• **Work task**:
Write out the full listing exactly.

• **Information**:
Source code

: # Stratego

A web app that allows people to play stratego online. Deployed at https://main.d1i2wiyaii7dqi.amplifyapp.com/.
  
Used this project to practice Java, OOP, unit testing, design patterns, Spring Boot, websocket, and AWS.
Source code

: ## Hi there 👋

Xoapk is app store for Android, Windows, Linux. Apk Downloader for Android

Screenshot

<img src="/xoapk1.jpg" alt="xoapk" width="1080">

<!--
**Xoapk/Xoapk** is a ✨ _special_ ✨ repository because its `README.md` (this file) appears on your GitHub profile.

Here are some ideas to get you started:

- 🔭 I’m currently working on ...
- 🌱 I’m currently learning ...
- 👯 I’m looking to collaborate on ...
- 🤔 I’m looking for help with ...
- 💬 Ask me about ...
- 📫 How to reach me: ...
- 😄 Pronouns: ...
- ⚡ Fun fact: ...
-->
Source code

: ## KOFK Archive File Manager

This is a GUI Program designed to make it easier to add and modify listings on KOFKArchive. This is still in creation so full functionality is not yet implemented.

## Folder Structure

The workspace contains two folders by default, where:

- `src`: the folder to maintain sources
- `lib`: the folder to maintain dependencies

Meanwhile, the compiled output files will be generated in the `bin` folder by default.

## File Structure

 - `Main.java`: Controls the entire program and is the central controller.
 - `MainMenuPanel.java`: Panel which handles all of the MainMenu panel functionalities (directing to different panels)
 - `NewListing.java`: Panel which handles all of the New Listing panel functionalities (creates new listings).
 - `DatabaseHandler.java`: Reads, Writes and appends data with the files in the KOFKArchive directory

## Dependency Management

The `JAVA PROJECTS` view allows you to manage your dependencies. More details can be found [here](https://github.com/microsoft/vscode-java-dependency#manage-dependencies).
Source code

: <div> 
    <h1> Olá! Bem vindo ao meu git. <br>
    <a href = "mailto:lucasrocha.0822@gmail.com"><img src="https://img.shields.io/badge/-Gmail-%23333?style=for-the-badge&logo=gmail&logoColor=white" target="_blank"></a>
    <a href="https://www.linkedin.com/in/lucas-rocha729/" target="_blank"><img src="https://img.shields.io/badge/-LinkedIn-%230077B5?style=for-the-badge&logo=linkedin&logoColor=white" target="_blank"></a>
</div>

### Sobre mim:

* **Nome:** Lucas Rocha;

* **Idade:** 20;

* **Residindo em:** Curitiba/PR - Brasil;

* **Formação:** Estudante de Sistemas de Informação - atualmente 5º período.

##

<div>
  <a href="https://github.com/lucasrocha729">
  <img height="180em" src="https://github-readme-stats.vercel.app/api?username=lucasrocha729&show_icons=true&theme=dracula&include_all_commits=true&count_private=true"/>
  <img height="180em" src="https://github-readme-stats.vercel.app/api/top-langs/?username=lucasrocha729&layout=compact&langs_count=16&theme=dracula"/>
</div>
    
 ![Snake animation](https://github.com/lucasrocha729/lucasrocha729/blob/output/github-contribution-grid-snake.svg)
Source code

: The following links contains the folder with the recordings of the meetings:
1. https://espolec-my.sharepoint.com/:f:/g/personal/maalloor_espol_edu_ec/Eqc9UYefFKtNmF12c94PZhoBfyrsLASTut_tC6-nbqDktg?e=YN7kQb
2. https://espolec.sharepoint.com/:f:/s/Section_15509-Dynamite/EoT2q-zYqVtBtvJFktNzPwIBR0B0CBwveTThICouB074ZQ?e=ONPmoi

• **Written answer**:
Source code

: # Stratego

A web app that allows people to play stratego online. Deployed at https://main.d1i2wiyaii7dqi.amplifyapp.com/.
  
Used this project to practice Java, OOP, unit testing, design patterns, Spring Boot, websocket, and AWS.
Source code

: ## Hi there 👋

Xoapk is app store for Android, Windows, Linux. Apk Downloader for Android

Screenshot

<img src="/xoapk1.jpg" alt="xoapk" width="1080">

<!--
**Xoapk/Xoapk** is a ✨ _special_ ✨ repository because its `README.md` (this file) appears on your GitHub profile.

Here are some ideas to get you started:

- 🔭 I’m currently working on ...
- 🌱 I’m currently learning ...
- 👯 I’m looking to collaborate on ...
- 🤔 I’m looking for help with ...
- 💬 Ask me about ...
- 📫 How to reach me: ...
- 😄 Pronouns: ...
- ⚡ Fun fact: ...
-->
Source code

: ## KOFK Archive File Manager

This is a GUI Program designed to make it easier to add and modify listings on KOFKArchive. This is still in creation so full functionality is not yet implemented.

## Folder Structure

The workspace contains two folders by default, where:

- `src`: the folder to maintain sources
- `lib`: the folder to maintain dependencies

Meanwhile, the compiled output files will be generated in the `bin` folder by default.

## File Structure

 - `Main.java`: Controls the entire program and is the central controller.
 - `MainMenuPanel.java`: Panel which handles all of the MainMenu panel functionalities (directing to different panels)
 - `NewListing.java`: Panel which handles all of the New Listing panel functionalities (creates new listings).
 - `DatabaseHandler.java`: Reads, Writes and appends data with the files in the KOFKArchive directory

## Dependency Management

The `JAVA PROJECTS` view allows you to manage your dependencies. More details can be found [here](https://github.com/microsoft/vscode-java-dependency#manage-dependencies).
Source code

: <div> 
    <h1> Olá! Bem vindo ao meu git. <br>
    <a href = "mailto:lucasrocha.0822@gmail.com"><img src="https://img.shields.io/badge/-Gmail-%23333?style=for-the-badge&logo=gmail&logoColor=white" target="_blank"></a>
    <a href="https://www.linkedin.com/in/lucas-rocha729/" target="_blank"><img src="https://img.shields.io/badge/-LinkedIn-%230077B5?style=for-the-badge&logo=linkedin&logoColor=white" target="_blank"></a>
</div>

### Sobre mim:

* **Nome:** Lucas Rocha;

* **Idade:** 20;

* **Residindo em:** Curitiba/PR - Brasil;

* **Formação:** Estudante de Sistemas de Informação - atualmente 5º período.

##

<div>
  <a href="https://github.com/lucasrocha729">
  <img height="180em" src="https://github-readme-stats.vercel.app/api?username=lucasrocha729&show_icons=true&theme=dracula&include_all_commits=true&count_private=true"/>
  <img height="180em" src="https://github-readme-stats.vercel.app/api/top-langs/?username=lucasrocha729&layout=compact&langs_count=16&theme=dracula"/>
</div>
    
 ![Snake animation](https://github.com/lucasrocha729/lucasrocha729/blob/output/github-contribution-grid-snake.svg)
Source code

: The following links contains the folder with the recordings of the meetings:
1. https://espolec-my.sharepoint.com/:f:/g/personal/maalloor_espol_edu_ec/Eqc9UYefFKtNmF12c94PZhoBfyrsLASTut_tC6-nbqDktg?e=YN7kQb
2. https://espolec.sharepoint.com/:f:/s/Section_15509-Dynamite/EoT2q-zYqVtBtvJFktNzPwIBR0B0CBwveTThICouB074ZQ?e=ONPmoi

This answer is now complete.